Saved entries

--------------------

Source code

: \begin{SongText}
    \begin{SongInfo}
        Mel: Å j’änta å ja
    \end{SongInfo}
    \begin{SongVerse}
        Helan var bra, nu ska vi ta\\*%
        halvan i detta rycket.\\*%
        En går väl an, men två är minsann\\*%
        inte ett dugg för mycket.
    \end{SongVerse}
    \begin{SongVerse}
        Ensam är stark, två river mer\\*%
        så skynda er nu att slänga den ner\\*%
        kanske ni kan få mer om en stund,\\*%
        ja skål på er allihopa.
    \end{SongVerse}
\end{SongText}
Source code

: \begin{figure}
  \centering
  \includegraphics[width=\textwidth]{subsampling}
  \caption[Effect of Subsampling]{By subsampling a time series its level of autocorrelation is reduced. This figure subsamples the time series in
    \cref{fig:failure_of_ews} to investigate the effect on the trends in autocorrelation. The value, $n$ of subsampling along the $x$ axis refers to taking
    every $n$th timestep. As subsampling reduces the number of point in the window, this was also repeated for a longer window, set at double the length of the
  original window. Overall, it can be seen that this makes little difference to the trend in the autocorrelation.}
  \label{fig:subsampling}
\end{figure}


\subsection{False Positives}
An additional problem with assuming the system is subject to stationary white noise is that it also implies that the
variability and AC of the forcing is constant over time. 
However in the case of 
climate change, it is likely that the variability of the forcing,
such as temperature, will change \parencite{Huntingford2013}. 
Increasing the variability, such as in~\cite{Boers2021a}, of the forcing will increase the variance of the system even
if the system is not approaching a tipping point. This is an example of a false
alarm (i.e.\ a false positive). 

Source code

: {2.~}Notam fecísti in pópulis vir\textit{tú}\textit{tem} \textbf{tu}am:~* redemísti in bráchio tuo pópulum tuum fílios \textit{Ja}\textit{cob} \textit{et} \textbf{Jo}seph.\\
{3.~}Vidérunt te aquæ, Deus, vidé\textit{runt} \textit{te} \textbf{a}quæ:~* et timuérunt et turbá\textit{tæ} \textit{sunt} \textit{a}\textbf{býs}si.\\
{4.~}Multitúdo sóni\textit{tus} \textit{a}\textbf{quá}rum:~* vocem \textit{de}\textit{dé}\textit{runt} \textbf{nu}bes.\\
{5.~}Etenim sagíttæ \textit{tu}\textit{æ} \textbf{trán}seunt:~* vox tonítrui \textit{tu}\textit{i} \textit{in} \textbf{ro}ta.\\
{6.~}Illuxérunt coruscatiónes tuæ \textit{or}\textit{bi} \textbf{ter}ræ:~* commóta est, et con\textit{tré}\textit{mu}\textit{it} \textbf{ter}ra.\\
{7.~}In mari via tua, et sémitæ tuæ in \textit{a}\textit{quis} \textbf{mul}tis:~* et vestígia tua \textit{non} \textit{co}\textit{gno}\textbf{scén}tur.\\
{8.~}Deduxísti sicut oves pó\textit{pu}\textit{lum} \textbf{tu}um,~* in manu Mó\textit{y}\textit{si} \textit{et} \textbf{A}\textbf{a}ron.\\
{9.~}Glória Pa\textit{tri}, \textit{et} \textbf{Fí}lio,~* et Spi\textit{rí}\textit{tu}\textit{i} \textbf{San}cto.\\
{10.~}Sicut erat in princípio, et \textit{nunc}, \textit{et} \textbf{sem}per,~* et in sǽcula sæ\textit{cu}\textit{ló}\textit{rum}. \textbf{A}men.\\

--------------------

▸ **TASK DESCRIPTION**
Which lines of the data contain the string "forcing"? Copy each of them.

▸ **RESPONSE**
variability and AC of the forcing is constant over time. 
climate change, it is likely that the variability of the forcing,
Increasing the variability, such as in~\cite{Boers2021a}, of the forcing will increase the variance of the system even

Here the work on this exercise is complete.